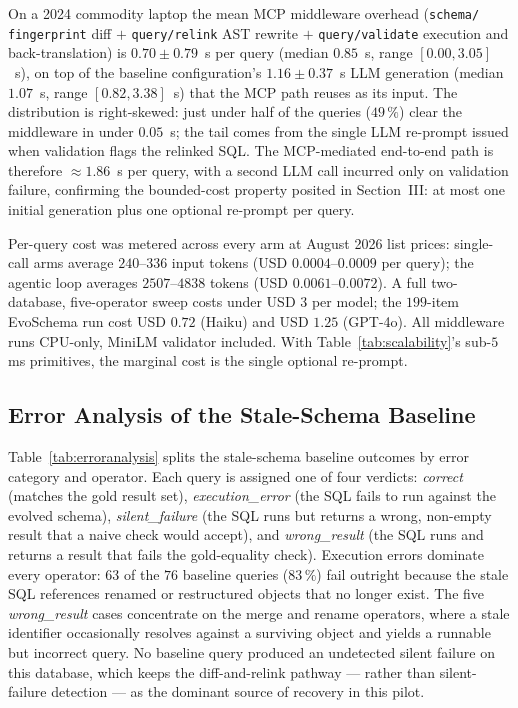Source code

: \documentclass[conference,10pt,a4paper]{IEEEtran}
\begin{document}
On a 2024 commodity laptop the mean MCP middleware overhead
(\texttt{schema/} \texttt{fingerprint} diff $+$ \texttt{query/relink}
AST rewrite $+$ \texttt{query/validate} execution and back-translation)
is $0.70 \pm 0.79$~s per query (median $0.85$~s, range $[0.00, 3.05]$~s),
on top of the baseline configuration's $1.16 \pm 0.37$~s LLM generation
(median $1.07$~s, range $[0.82, 3.38]$~s) that the MCP path reuses as
its input. The distribution is right-skewed: just under half of the queries
($49\,\%$) clear the middleware in under $0.05$~s; the tail comes from
the single LLM re-prompt issued when validation flags the relinked SQL.
The MCP-mediated end-to-end path is therefore $\approx 1.86$~s per query,
with a second LLM call incurred only on validation failure,
confirming the bounded-cost property posited in Section~III: at most
one initial generation plus one optional re-prompt per query.

Per-query cost was metered across every arm at August 2026 list
prices: single-call arms average $240$--$336$ input tokens
(USD $0.0004$--$0.0009$ per query); the agentic loop averages
$2507$--$4838$ tokens (USD $0.0061$--$0.0072$). A full two-database,
five-operator sweep costs under USD $3$ per model; the $199$-item
EvoSchema run cost USD $0.72$ (Haiku) and USD $1.25$ (GPT-4o). All middleware runs CPU-only, MiniLM validator included. With
Table~\ref{tab:scalability}'s sub-$5$\,ms primitives, the marginal
cost is the single optional re-prompt.

\subsection{Error Analysis of the Stale-Schema Baseline}

Table~\ref{tab:erroranalysis} splits the stale-schema baseline
outcomes by error category and operator. Each query is assigned one of
four verdicts: \emph{correct} (matches the gold result set),
\emph{execution\_error} (the SQL fails to run against the evolved schema),
\emph{silent\_failure} (the SQL runs but returns a wrong, non-empty result
that a naive check would accept), and \emph{wrong\_result} (the SQL runs
and returns a result that fails the gold-equality check). Execution errors
dominate every operator: $63$ of the $76$ baseline queries ($83\,\%$) fail
outright because the stale SQL references renamed or restructured objects
that no longer exist. The five \emph{wrong\_result} cases concentrate on
the merge and rename operators, where a stale identifier occasionally
resolves against a surviving object and yields a runnable but incorrect
query. No baseline query produced an undetected silent failure on this
database, which keeps the diff-and-relink pathway --- rather than
silent-failure detection --- as the dominant source of recovery in this
pilot.
\end{document}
-------
WHAT IS NEEDED: All of the material must be given again exactly, though no picture may appear in the copy.

YOUR RESPONSE:
Source code

: \documentclass[conference,10pt,a4paper]{IEEEtran}
\begin{document}
On a 2024 commodity laptop the mean MCP middleware overhead
(\texttt{schema/} \texttt{fingerprint} diff $+$ \texttt{query/relink}
AST rewrite $+$ \texttt{query/validate} execution and back-translation)
is $0.70 \pm 0.79$~s per query (median $0.85$~s, range $[0.00, 3.05]$~s),
on top of the baseline configuration's $1.16 \pm 0.37$~s LLM generation
(median $1.07$~s, range $[0.82, 3.38]$~s) that the MCP path reuses as
its input. The distribution is right-skewed: just under half of the queries
($49\,\%$) clear the middleware in under $0.05$~s; the tail comes from
the single LLM re-prompt issued when validation flags the relinked SQL.
The MCP-mediated end-to-end path is therefore $\approx 1.86$~s per query,
with a second LLM call incurred only on validation failure,
confirming the bounded-cost property posited in Section~III: at most
one initial generation plus one optional re-prompt per query.

Per-query cost was metered across every arm at August 2026 list
prices: single-call arms average $240$--$336$ input tokens
(USD $0.0004$--$0.0009$ per query); the agentic loop averages
$2507$--$4838$ tokens (USD $0.0061$--$0.0072$). A full two-database,
five-operator sweep costs under USD $3$ per model; the $199$-item
EvoSchema run cost USD $0.72$ (Haiku) and USD $1.25$ (GPT-4o). All middleware runs CPU-only, MiniLM validator included. With
Table~\ref{tab:scalability}'s sub-$5$\,ms primitives, the marginal
cost is the single optional re-prompt.

\subsection{Error Analysis of the Stale-Schema Baseline}

Table~\ref{tab:erroranalysis} splits the stale-schema baseline
outcomes by error category and operator. Each query is assigned one of
four verdicts: \emph{correct} (matches the gold result set),
\emph{execution\_error} (the SQL fails to run against the evolved schema),
\emph{silent\_failure} (the SQL runs but returns a wrong, non-empty result
that a naive check would accept), and \emph{wrong\_result} (the SQL runs
and returns a result that fails the gold-equality check). Execution errors
dominate every operator: $63$ of the $76$ baseline queries ($83\,\%$) fail
outright because the stale SQL references renamed or restructured objects
that no longer exist. The five \emph{wrong\_result} cases concentrate on
the merge and rename operators, where a stale identifier occasionally
resolves against a surviving object and yields a runnable but incorrect
query. No baseline query produced an undetected silent failure on this
database, which keeps the diff-and-relink pathway --- rather than
silent-failure detection --- as the dominant source of recovery in this
pilot.
\end{document}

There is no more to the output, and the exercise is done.